-- Records for this task follows --

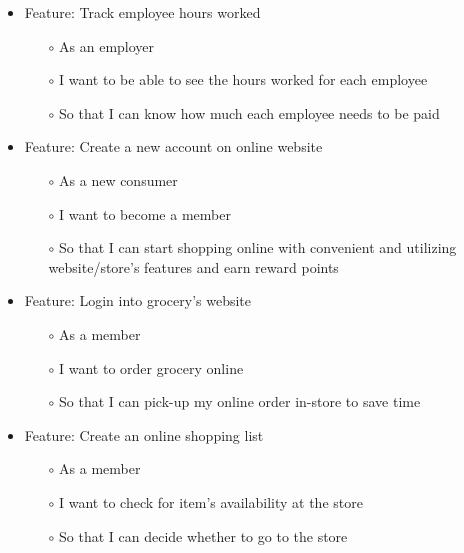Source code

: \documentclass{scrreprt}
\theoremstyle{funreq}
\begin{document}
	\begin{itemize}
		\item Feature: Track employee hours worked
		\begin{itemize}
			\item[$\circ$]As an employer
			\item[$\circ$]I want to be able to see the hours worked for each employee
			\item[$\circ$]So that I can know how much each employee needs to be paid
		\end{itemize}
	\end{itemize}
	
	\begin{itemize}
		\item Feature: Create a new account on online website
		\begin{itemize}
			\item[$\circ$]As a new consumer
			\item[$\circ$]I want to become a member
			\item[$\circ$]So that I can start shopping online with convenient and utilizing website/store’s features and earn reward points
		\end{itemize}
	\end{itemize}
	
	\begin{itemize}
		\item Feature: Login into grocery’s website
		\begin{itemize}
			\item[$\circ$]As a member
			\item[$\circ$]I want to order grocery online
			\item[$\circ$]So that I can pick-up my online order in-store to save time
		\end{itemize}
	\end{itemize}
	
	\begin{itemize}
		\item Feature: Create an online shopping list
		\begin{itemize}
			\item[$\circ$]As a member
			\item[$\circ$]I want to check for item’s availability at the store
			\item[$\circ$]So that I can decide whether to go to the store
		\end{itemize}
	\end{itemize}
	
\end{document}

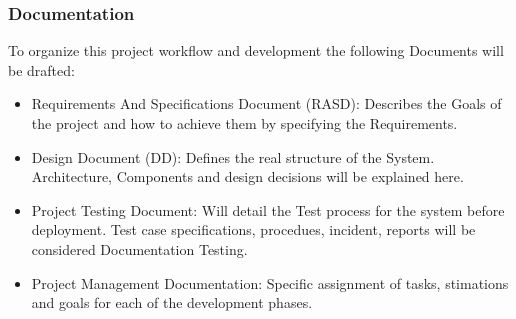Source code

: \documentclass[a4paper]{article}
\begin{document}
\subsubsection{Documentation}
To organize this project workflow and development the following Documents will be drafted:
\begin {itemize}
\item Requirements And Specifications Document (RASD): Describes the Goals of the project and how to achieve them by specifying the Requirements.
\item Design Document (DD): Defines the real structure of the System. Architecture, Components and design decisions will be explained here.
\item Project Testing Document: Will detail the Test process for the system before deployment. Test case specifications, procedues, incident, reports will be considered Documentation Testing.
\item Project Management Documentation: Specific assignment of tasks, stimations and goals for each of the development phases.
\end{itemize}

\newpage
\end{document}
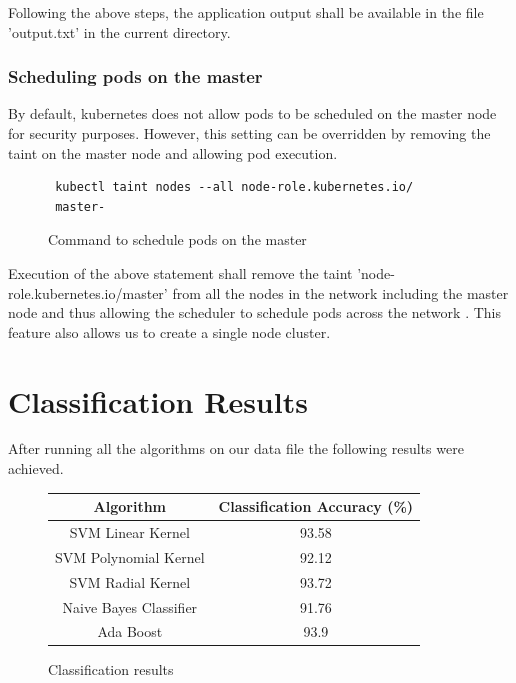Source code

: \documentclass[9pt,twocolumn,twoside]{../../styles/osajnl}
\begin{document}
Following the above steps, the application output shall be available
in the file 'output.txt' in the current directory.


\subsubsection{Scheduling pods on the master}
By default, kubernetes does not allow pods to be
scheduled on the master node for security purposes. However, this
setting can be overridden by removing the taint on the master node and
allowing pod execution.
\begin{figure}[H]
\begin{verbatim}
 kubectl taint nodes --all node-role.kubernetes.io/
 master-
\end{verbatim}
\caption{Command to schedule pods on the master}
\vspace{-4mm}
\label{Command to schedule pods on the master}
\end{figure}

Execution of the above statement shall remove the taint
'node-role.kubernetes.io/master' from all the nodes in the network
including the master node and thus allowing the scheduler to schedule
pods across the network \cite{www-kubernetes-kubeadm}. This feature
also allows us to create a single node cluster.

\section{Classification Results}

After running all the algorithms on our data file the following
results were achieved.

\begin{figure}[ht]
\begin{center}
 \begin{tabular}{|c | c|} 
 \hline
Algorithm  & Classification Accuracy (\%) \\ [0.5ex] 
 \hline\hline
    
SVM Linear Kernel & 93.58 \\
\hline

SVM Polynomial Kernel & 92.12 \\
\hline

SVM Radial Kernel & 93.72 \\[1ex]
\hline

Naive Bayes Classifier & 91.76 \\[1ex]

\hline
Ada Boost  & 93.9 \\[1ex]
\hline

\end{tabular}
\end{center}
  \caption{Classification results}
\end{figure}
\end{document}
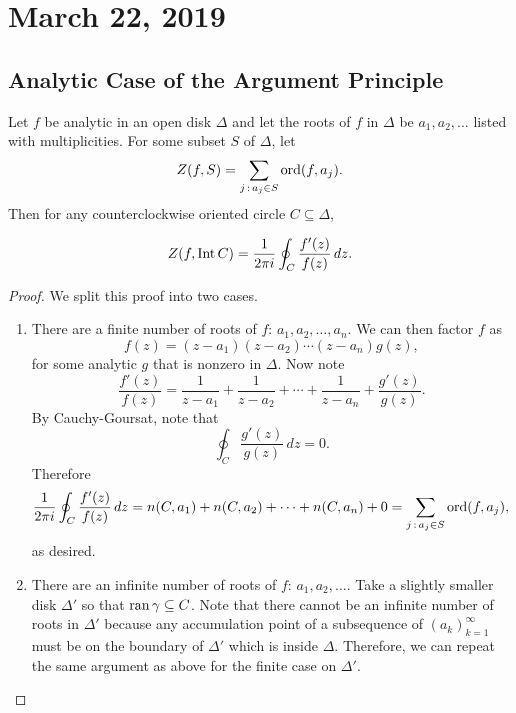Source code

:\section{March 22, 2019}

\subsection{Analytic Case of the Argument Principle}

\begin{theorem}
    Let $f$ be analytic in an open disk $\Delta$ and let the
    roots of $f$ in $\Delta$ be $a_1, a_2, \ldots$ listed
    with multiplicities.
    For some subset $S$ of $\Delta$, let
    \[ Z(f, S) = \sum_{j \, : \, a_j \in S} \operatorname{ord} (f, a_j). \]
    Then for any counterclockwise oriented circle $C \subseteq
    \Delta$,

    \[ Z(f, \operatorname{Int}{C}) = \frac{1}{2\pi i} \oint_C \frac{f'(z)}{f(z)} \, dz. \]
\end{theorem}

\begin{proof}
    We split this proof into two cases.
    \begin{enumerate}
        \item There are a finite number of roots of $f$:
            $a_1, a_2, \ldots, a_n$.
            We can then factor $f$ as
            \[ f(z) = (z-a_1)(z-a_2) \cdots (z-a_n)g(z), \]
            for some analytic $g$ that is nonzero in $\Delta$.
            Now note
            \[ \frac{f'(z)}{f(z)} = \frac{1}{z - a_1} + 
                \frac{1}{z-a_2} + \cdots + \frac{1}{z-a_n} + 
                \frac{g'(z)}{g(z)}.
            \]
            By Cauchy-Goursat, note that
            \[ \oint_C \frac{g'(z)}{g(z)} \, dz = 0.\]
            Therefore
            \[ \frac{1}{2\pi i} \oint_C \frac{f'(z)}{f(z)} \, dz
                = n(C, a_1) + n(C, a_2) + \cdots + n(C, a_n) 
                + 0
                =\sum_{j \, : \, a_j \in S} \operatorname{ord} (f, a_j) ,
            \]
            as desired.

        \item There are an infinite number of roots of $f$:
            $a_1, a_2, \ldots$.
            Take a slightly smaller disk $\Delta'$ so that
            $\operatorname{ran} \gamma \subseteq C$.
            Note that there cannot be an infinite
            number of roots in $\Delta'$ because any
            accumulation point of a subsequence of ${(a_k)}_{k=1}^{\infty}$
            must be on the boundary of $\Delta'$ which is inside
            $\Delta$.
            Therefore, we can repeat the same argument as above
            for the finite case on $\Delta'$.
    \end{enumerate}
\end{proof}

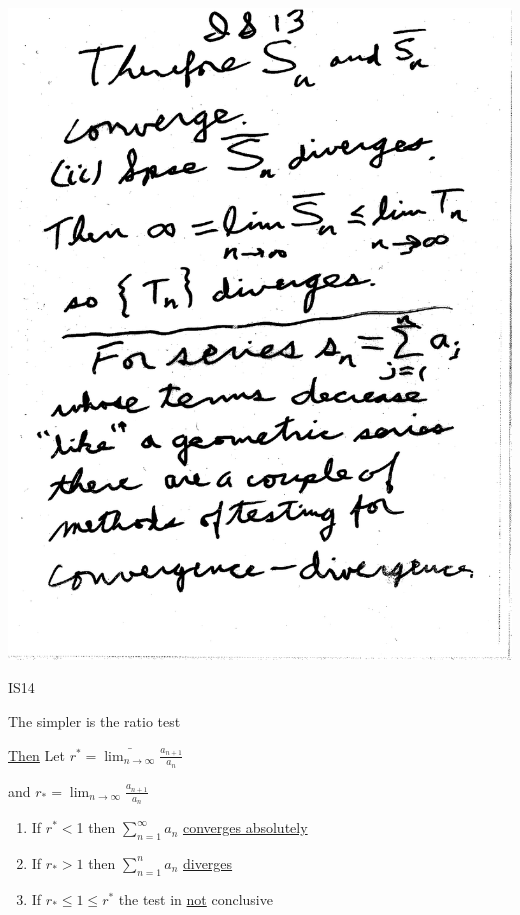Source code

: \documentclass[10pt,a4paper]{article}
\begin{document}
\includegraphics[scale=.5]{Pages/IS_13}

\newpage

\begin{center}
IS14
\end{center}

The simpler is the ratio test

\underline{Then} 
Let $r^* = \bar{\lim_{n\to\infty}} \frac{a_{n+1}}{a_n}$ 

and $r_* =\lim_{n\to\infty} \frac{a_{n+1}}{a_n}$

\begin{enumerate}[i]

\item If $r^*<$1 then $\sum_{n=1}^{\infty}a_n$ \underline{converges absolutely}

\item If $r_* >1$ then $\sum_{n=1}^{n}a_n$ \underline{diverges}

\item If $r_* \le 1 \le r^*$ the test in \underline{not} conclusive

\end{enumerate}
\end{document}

-- Records for this task concluded --

Problem description -> Each line above should be output exactly, apart from the pictures.

Response to this exercise ->
Source code

: \documentclass{scrreprt}
\theoremstyle{funreq}
\begin{document}
	\begin{itemize}
		\item Feature: Track employee hours worked
		\begin{itemize}
			\item[$\circ$]As an employer
			\item[$\circ$]I want to be able to see the hours worked for each employee
			\item[$\circ$]So that I can know how much each employee needs to be paid
		\end{itemize}
	\end{itemize}
	
	\begin{itemize}
		\item Feature: Create a new account on online website
		\begin{itemize}
			\item[$\circ$]As a new consumer
			\item[$\circ$]I want to become a member
			\item[$\circ$]So that I can start shopping online with convenient and utilizing website/store’s features and earn reward points
		\end{itemize}
	\end{itemize}
	
	\begin{itemize}
		\item Feature: Login into grocery’s website
		\begin{itemize}
			\item[$\circ$]As a member
			\item[$\circ$]I want to order grocery online
			\item[$\circ$]So that I can pick-up my online order in-store to save time
		\end{itemize}
	\end{itemize}
	
	\begin{itemize}
		\item Feature: Create an online shopping list
		\begin{itemize}
			\item[$\circ$]As a member
			\item[$\circ$]I want to check for item’s availability at the store
			\item[$\circ$]So that I can decide whether to go to the store
		\end{itemize}
	\end{itemize}
	
\end{document}

Source code

: \documentclass[a4paper]{article}
\begin{document}
\subsubsection{Documentation}
To organize this project workflow and development the following Documents will be drafted:
\begin {itemize}
\item Requirements And Specifications Document (RASD): Describes the Goals of the project and how to achieve them by specifying the Requirements.
\item Design Document (DD): Defines the real structure of the System. Architecture, Components and design decisions will be explained here.
\item Project Testing Document: Will detail the Test process for the system before deployment. Test case specifications, procedues, incident, reports will be considered Documentation Testing.
\item Project Management Documentation: Specific assignment of tasks, stimations and goals for each of the development phases.
\end{itemize}

\newpage
\end{document}
Source code

: \documentclass[9pt,twocolumn,twoside]{../../styles/osajnl}
\begin{document}
Following the above steps, the application output shall be available
in the file 'output.txt' in the current directory.


\subsubsection{Scheduling pods on the master}
By default, kubernetes does not allow pods to be
scheduled on the master node for security purposes. However, this
setting can be overridden by removing the taint on the master node and
allowing pod execution.
\begin{figure}[H]
\begin{verbatim}
 kubectl taint nodes --all node-role.kubernetes.io/
 master-
\end{verbatim}
\caption{Command to schedule pods on the master}
\vspace{-4mm}
\label{Command to schedule pods on the master}
\end{figure}

Execution of the above statement shall remove the taint
'node-role.kubernetes.io/master' from all the nodes in the network
including the master node and thus allowing the scheduler to schedule
pods across the network \cite{www-kubernetes-kubeadm}. This feature
also allows us to create a single node cluster.

\section{Classification Results}

After running all the algorithms on our data file the following
results were achieved.

\begin{figure}[ht]
\begin{center}
 \begin{tabular}{|c | c|} 
 \hline
Algorithm  & Classification Accuracy (\%) \\ [0.5ex] 
 \hline\hline
    
SVM Linear Kernel & 93.58 \\
\hline

SVM Polynomial Kernel & 92.12 \\
\hline

SVM Radial Kernel & 93.72 \\[1ex]
\hline

Naive Bayes Classifier & 91.76 \\[1ex]

\hline
Ada Boost  & 93.9 \\[1ex]
\hline

\end{tabular}
\end{center}
  \caption{Classification results}
\end{figure}
\end{document}
Source code

:\section{March 22, 2019}

\subsection{Analytic Case of the Argument Principle}

\begin{theorem}
    Let $f$ be analytic in an open disk $\Delta$ and let the
    roots of $f$ in $\Delta$ be $a_1, a_2, \ldots$ listed
    with multiplicities.
    For some subset $S$ of $\Delta$, let
    \[ Z(f, S) = \sum_{j \, : \, a_j \in S} \operatorname{ord} (f, a_j). \]
    Then for any counterclockwise oriented circle $C \subseteq
    \Delta$,

    \[ Z(f, \operatorname{Int}{C}) = \frac{1}{2\pi i} \oint_C \frac{f'(z)}{f(z)} \, dz. \]
\end{theorem}

\begin{proof}
    We split this proof into two cases.
    \begin{enumerate}
        \item There are a finite number of roots of $f$:
            $a_1, a_2, \ldots, a_n$.
            We can then factor $f$ as
            \[ f(z) = (z-a_1)(z-a_2) \cdots (z-a_n)g(z), \]
            for some analytic $g$ that is nonzero in $\Delta$.
            Now note
            \[ \frac{f'(z)}{f(z)} = \frac{1}{z - a_1} + 
                \frac{1}{z-a_2} + \cdots + \frac{1}{z-a_n} + 
                \frac{g'(z)}{g(z)}.
            \]
            By Cauchy-Goursat, note that
            \[ \oint_C \frac{g'(z)}{g(z)} \, dz = 0.\]
            Therefore
            \[ \frac{1}{2\pi i} \oint_C \frac{f'(z)}{f(z)} \, dz
                = n(C, a_1) + n(C, a_2) + \cdots + n(C, a_n) 
                + 0
                =\sum_{j \, : \, a_j \in S} \operatorname{ord} (f, a_j) ,
            \]
            as desired.

        \item There are an infinite number of roots of $f$:
            $a_1, a_2, \ldots$.
            Take a slightly smaller disk $\Delta'$ so that
            $\operatorname{ran} \gamma \subseteq C$.
            Note that there cannot be an infinite
            number of roots in $\Delta'$ because any
            accumulation point of a subsequence of ${(a_k)}_{k=1}^{\infty}$
            must be on the boundary of $\Delta'$ which is inside
            $\Delta$.
            Therefore, we can repeat the same argument as above
            for the finite case on $\Delta'$.
    \end{enumerate}
\end{proof}

Source code

: \documentclass[10pt,a4paper]{article}
\begin{document}
\includegraphics[scale=.5]{Pages/IS_13}

\newpage

\begin{center}
IS14
\end{center}

The simpler is the ratio test

\underline{Then} 
Let $r^* = \bar{\lim_{n\to\infty}} \frac{a_{n+1}}{a_n}$ 

and $r_* =\lim_{n\to\infty} \frac{a_{n+1}}{a_n}$

\begin{enumerate}[i]

\item If $r^*<$1 then $\sum_{n=1}^{\infty}a_n$ \underline{converges absolutely}

\item If $r_* >1$ then $\sum_{n=1}^{n}a_n$ \underline{diverges}

\item If $r_* \le 1 \le r^*$ the test in \underline{not} conclusive

\end{enumerate}
\end{document}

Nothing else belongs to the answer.